**Exercise requirements**: Using the listing, copy each whole line that features "joint".

**Exercise materials**:
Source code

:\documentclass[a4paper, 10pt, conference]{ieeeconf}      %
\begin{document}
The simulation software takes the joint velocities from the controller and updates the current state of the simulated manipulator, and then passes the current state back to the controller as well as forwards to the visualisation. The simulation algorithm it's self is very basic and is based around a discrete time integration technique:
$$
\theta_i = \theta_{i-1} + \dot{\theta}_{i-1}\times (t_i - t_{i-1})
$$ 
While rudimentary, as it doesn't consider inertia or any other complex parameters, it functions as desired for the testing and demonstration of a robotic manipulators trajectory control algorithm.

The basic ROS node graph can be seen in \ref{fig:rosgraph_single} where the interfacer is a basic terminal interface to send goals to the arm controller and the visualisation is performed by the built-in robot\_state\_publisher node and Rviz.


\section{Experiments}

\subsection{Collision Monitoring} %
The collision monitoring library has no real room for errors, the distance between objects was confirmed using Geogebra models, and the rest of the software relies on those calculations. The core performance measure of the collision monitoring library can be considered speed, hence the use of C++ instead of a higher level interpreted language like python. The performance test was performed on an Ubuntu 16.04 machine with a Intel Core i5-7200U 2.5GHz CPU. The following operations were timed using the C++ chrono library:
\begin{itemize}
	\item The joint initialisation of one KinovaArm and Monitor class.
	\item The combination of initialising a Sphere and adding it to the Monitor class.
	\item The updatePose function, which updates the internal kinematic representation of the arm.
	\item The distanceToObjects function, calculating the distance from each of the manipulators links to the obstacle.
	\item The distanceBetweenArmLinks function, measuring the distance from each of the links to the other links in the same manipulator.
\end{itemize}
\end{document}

**Problem solution**:
The simulation software takes the joint velocities from the controller and updates the current state of the simulated manipulator, and then passes the current state back to the controller as well as forwards to the visualisation. The simulation algorithm it's self is very basic and is based around a discrete time integration technique:
	\item The joint initialisation of one KinovaArm and Monitor class.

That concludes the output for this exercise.